Une première étape avant la tenue d’un « forum phyto ». Voilà, en partie, ce qu’a constitué l’édition 2007 du Sifel (Salon international des techniques de la filière fruits et légumes) à Agen (du 13 au 15 mars). Les professionnels, très vigilants quant à la réforme de l’OCM fruits et légumes, le sont également sur les possibilités d’usage des produits phytosanitaires. François Lafitte, président du Sifel et du BGSO (comité économique fruits et légumes du bassin du grand sud-ouest) a aussi fait part d’inquiétudes en matière de mise en place de systèmes de cofinancement entre la profession et l’Europe. Il a demandé que celle-ci augmente sa contribution. Néanmoins il estime que cette réforme devrait être entérinée à la fin du mois de juin.
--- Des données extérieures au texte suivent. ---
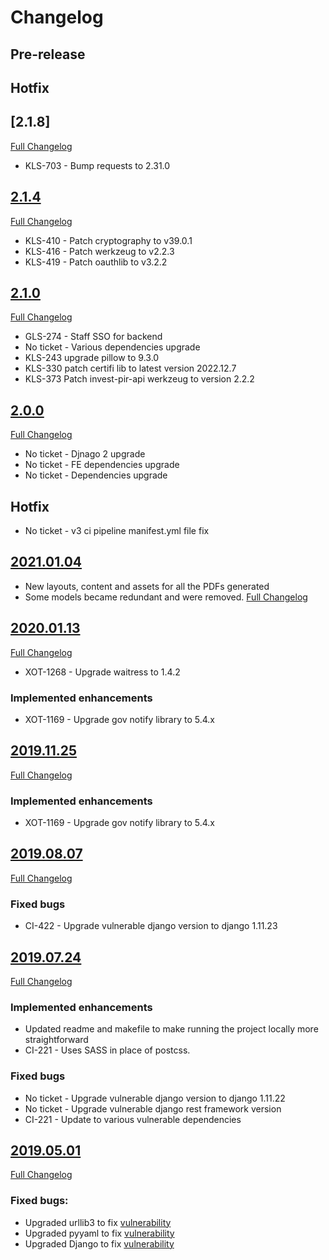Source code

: # Changelog

## Pre-release

## Hotfix

## [2.1.8]
[Full Changelog](https://github.com/uktrade/invest-pir-api/pull/195)

- KLS-703 - Bump requests to 2.31.0

## [2.1.4](https://github.com/uktrade/invest-pir-api/releases/tag/2.1.4)
[Full Changelog](https://github.com/uktrade/invest-pir-api/compare/2.1.3..2.1.4)

- KLS-410 - Patch cryptography to v39.0.1
- KLS-416 - Patch werkzeug to v2.2.3
- KLS-419 - Patch oauthlib to v3.2.2

## [2.1.0](https://github.com/uktrade/invest-pir-api/releases/tag/2.1.0)
[Full Changelog](https://github.com/uktrade/invest-pir-api/compare/2.0.0..2.1.0)

- GLS-274 - Staff SSO for backend
- No ticket - Various dependencies upgrade
- KLS-243 upgrade pillow to 9.3.0
- KLS-330 patch certifi lib to latest version 2022.12.7
- KLS-373 Patch invest-pir-api werkzeug to version 2.2.2

## [2.0.0](https://github.com/uktrade/invest-pir-api/releases/tag/2.0.0)
[Full Changelog](https://github.com/uktrade/invest-pir-api/compare/2021.01.04..2.0.0)

- No ticket - Djnago 2 upgrade
- No ticket - FE dependencies upgrade
- No ticket - Dependencies upgrade

## Hotfix
- No ticket - v3 ci pipeline manifest.yml file fix

## [2021.01.04](https://github.com/uktrade/invest-pir-api/releases/tag/2021.01.04)
- New layouts, content and assets for all the PDFs generated
- Some models became redundant and were removed.
[Full Changelog](https://github.com/uktrade/invest-pir-api/compare/2020.01.13...2021.01.04)

## [2020.01.13](https://github.com/uktrade/invest-pir-api/releases/tag/2020.01.13)
[Full Changelog](https://github.com/uktrade/invest-pir-api/compare/2019.11.25...202.01.13)

- XOT-1268 - Upgrade waitress to 1.4.2

### Implemented enhancements
- XOT-1169 - Upgrade gov notify library to 5.4.x

## [2019.11.25](https://github.com/uktrade/invest-pir-api/releases/tag/2019.11.25)
[Full Changelog](https://github.com/uktrade/invest-pir-api/compare/2019.08.07...2019.11.25)

### Implemented enhancements
- XOT-1169 - Upgrade gov notify library to 5.4.x

## [2019.08.07](https://github.com/uktrade/invest-pir-api/releases/tag/2019.08.07)
[Full Changelog](https://github.com/uktrade/invest-pir-api/compare/2019.07.24...2019.08.07)

### Fixed bugs
- CI-422 - Upgrade vulnerable django version to django 1.11.23

## [2019.07.24](https://github.com/uktrade/invest-pir-api/releases/tag/2019.07.24)
[Full Changelog](https://github.com/uktrade/invest-pir-api/compare/2019.05.01...2019.07.24)

### Implemented enhancements
- Updated readme and makefile to make running the project locally more straightforward
- CI-221 - Uses SASS in place of postcss.

### Fixed bugs
- No ticket - Upgrade vulnerable django version to django 1.11.22
- No ticket - Upgrade vulnerable django rest framework version
- CI-221 - Update to various vulnerable dependencies


## [2019.05.01](https://github.com/uktrade/invest-pir-api/releases/tag/2019.05.01)
[Full Changelog](https://github.com/uktrade/invest-pir-api/compare/v1.3.0_1...2019.05.01)

### Fixed bugs:

- Upgraded urllib3 to fix [vulnerability](https://nvd.nist.gov/vuln/detail/CVE-2019-11324)
- Upgraded pyyaml to fix [vulnerability](https://nvd.nist.gov/vuln/detail/CVE-2017-18342)
- Upgraded Django to fix [vulnerability](https://nvd.nist.gov/vuln/detail/CVE-2019-6975)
Si des conférences sur les énergies renouvelables et les biocarburants ont donné au Sifel une certaine tournure écologique, l’inquiétude s’est faite jour sur les restrictions d’utilisation de produits phytosanitaires. François Lafitte, le président du salon, s’est inquiété des conséquences de la nouvelle réglementation sur l’usage des pesticides et il a annoncé la mise en place, sur le plan national, d’un « forum phyto ». Non sans avoir souligné au passage « le faible soutien des administrations sur des dossiers aussi sensibles ». Ce forum mettra autour de la table des responsables nationaux, y compris des représentants du syndicalisme, et son animateur sera Jean-François Proust, du Cerafel Bretagne « qui est mis à disposition pour le suivi, et pour voir ce qu’il est possible de faire ». Le rôle de ce forum sera de tenter de rétablir les vérités en matière d’usage des produits phytosanitaires. « Il y a une perception négative de leur emploi, très peu de vérité scientifique, et des débats médiatisés et politisés », affirme François Lafitte. L’ambition est donc de coordonner les démarches en amont et le cas échéant, de définir un argumentaire. La démarche est dotée d’un budget de 80 000 euros.
Le président du BGSO déplore par ailleurs les conséquences de l’interdiction de certaines molécules, et cite en exemple le Sevin. La disparition de celui-ci (il jouait un rôle d’éclaircissant sur pommier) va grever les coûts de 50 % en accroissant lourdement les charges de main-d’œuvre.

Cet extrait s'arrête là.